WE MADE IT TO THE MIDWEST!



MONDAY

TRAVEL DAY
YEAR #2 - STOP #47

"The Buckeye State"
is our 22nd visited state



With another 200+ mile travel day we left the Northeast behind and arrived in The Midwest State of Ohio today.


Today's travel had us rolling through the western side of Pennsylvania, north of Pittsburgh, and then once inside of Ohio we followed the West Virginia border south to our next campsite. Throughout most of the day we passed by the huge smoke stacks of large coal processing plants, just pouring out white smoke into the atmosphere. It wasn't exactly a pleasant sight!


On another note, two weeks ago you may recall we traveled right past the National Baseball Hall of Fame in Cooperstown, NY. Today we were within visiting distance of the Pro Football Hall of Fame in Canton, OH. We didn't stop for a visit here either! Maybe when we are back in this area to visit The Great Lakes Region we'll find time for them.
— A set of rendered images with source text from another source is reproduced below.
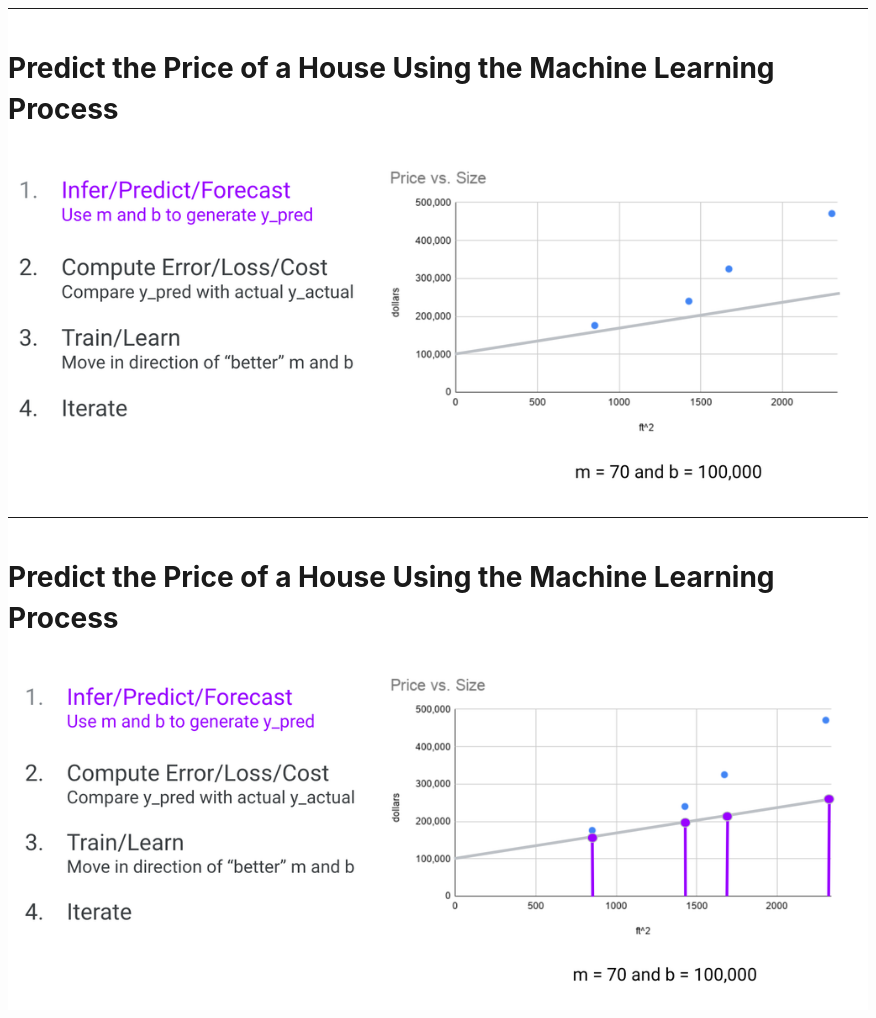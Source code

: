 

---

# Predict the Price of a House Using the Machine Learning Process

![center](res/regression15.png)



---

# Predict the Price of a House Using the Machine Learning Process

![center](res/regression16.png)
WEDNESDAY - We are here at Barkcamp for just three days and really didn't plan on doing much. We did make it outdoors on Wednesday when it wasn't raining and I got to fly my little quadcopter for the second time since purchasing it before we even hit the road. I'm still learning to fly it before I even attempt to start sharing video from my flights, but don't worry, I'm getting better at flying and the videos will start showing up here soon.

Until then here are a few photos we took while exploring the park today.

“Barkcamp
Dock at the park's boat ramp.

“Barkcamp
Canoes and kayaks for rent.

“Barkcamp
Picnic area near the swimming beach.

“Barkcamp
Our no frills campsite we stayed in.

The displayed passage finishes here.